DATA FOR THIS EXERCISE START

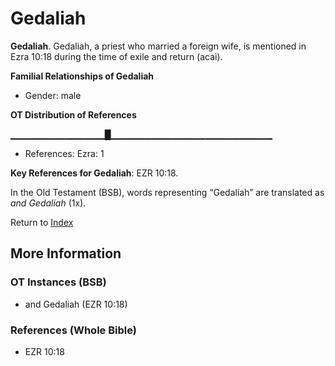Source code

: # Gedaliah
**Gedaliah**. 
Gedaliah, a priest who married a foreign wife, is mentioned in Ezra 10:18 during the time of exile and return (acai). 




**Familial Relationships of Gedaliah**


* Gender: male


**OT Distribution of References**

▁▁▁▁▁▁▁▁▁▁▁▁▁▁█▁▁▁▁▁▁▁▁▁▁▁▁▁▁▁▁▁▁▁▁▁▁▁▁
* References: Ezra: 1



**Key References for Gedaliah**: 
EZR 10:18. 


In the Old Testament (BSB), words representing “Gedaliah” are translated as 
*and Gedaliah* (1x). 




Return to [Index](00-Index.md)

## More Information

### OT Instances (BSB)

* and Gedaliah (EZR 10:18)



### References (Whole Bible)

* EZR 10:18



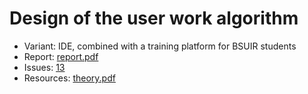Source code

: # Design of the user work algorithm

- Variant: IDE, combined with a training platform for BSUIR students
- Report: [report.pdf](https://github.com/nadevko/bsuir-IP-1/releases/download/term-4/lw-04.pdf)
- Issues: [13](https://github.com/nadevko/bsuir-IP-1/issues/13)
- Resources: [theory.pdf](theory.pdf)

DATA FOR THIS EXERCISE END
DATA FOR THIS EXERCISE START

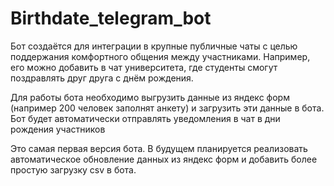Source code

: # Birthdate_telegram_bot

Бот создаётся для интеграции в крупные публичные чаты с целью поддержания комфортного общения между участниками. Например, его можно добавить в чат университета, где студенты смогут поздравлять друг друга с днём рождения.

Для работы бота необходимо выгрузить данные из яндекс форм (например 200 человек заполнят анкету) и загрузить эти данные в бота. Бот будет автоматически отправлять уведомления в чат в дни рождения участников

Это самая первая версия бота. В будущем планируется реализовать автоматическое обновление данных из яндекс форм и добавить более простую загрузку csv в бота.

DATA FOR THIS EXERCISE END

WORK TO BE COMPLETED -
From the data above, say how many lines include "Ezra", and write nothing but the number.

EXERCISE OUTPUT -
2